**PROVIDED RECORDS:**

--- START ---

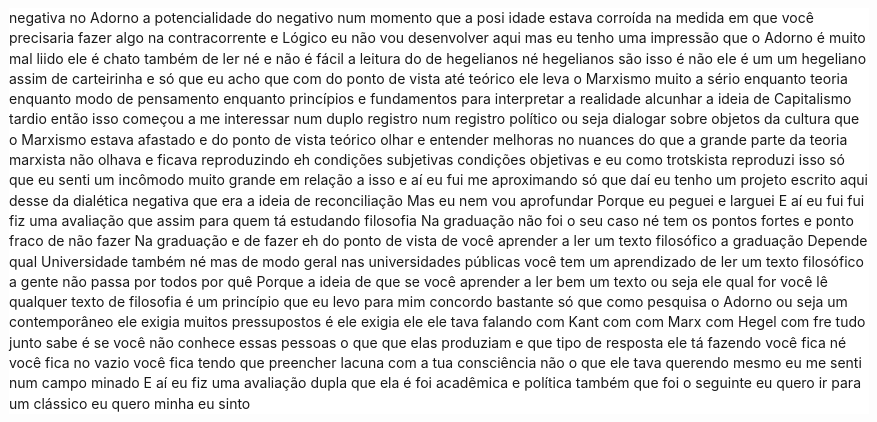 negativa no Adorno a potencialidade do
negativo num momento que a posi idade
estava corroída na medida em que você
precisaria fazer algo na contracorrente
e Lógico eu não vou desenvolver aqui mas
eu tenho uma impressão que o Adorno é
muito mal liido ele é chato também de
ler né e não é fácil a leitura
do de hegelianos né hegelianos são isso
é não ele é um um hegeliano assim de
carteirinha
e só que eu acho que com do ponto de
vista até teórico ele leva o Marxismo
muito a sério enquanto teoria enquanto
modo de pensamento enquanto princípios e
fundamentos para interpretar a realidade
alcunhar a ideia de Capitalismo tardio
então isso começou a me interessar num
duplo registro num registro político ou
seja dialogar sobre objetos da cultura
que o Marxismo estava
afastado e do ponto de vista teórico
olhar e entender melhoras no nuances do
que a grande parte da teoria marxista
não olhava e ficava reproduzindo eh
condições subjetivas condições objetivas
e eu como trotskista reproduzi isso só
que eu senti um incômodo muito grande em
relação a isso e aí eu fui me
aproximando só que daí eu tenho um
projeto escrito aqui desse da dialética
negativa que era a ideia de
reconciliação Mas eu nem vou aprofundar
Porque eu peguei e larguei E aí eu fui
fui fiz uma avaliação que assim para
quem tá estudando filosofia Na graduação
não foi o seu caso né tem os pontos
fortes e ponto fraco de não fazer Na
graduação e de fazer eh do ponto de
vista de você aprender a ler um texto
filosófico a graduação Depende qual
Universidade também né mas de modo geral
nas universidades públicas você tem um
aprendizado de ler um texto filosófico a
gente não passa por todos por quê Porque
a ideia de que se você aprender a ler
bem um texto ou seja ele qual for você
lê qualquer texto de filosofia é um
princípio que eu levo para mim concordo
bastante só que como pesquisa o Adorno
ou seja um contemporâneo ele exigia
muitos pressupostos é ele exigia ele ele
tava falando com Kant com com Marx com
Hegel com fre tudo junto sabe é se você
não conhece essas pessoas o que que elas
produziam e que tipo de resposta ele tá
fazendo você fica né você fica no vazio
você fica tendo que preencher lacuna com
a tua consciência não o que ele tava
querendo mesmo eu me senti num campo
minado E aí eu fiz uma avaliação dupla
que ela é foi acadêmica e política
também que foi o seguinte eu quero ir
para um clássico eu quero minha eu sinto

--- END ---
--- START ---

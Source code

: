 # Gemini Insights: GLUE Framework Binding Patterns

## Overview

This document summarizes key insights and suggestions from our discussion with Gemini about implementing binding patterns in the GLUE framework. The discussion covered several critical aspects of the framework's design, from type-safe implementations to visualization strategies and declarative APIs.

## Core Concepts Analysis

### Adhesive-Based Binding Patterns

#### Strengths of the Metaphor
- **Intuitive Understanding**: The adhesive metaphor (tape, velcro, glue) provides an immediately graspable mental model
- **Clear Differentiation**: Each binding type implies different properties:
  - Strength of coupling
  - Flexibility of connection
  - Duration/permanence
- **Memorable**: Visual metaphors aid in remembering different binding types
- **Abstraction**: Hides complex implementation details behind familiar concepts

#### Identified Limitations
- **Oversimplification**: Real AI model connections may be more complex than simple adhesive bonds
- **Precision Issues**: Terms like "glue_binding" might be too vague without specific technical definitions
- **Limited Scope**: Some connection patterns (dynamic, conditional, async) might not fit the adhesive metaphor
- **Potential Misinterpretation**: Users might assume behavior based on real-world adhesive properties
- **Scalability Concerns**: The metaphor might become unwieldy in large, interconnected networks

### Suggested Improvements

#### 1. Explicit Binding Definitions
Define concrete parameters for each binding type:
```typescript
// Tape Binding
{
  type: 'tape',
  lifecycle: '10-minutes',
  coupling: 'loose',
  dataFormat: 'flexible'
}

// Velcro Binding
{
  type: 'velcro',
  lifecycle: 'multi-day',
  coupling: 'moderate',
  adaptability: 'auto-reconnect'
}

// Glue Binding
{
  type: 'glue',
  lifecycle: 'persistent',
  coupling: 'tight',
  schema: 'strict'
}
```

--- END ---

**TASK PROMPT:**
Give again exactly, and only, the lines above starting at the one with "carteirinha" and ending at the one with "e eu como trotskista reproduzi isso só".

**PROBLEM SOLUTION:**
carteirinha
e só que eu acho que com do ponto de
vista até teórico ele leva o Marxismo
muito a sério enquanto teoria enquanto
modo de pensamento enquanto princípios e
fundamentos para interpretar a realidade
alcunhar a ideia de Capitalismo tardio
então isso começou a me interessar num
duplo registro num registro político ou
seja dialogar sobre objetos da cultura
que o Marxismo estava
afastado e do ponto de vista teórico
olhar e entender melhoras no nuances do
que a grande parte da teoria marxista
não olhava e ficava reproduzindo eh
condições subjetivas condições objetivas
e eu como trotskista reproduzi isso só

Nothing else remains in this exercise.